* [SUPPLIED RECORDS]
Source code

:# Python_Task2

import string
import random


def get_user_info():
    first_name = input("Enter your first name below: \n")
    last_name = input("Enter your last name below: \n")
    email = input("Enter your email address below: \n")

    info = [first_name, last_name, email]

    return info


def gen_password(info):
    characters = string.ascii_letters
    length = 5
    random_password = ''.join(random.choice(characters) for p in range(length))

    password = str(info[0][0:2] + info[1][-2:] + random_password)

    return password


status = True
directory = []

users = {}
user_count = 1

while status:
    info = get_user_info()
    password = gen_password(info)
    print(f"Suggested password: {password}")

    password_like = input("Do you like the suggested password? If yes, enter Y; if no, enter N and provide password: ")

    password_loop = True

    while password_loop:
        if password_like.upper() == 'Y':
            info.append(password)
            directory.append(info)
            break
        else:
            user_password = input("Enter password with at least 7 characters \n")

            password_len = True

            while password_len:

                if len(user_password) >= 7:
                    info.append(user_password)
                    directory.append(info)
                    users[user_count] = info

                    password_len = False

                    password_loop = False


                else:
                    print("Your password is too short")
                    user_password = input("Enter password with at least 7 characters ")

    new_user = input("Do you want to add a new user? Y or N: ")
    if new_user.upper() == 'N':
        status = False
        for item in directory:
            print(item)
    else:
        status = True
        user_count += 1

* [PROBLEM TO SOLVE]
Each line of the entries above that has the word "below" is to be copied.

* [WRITTEN ANSWER]
    first_name = input("Enter your first name below: \n")
    last_name = input("Enter your last name below: \n")
    email = input("Enter your email address below: \n")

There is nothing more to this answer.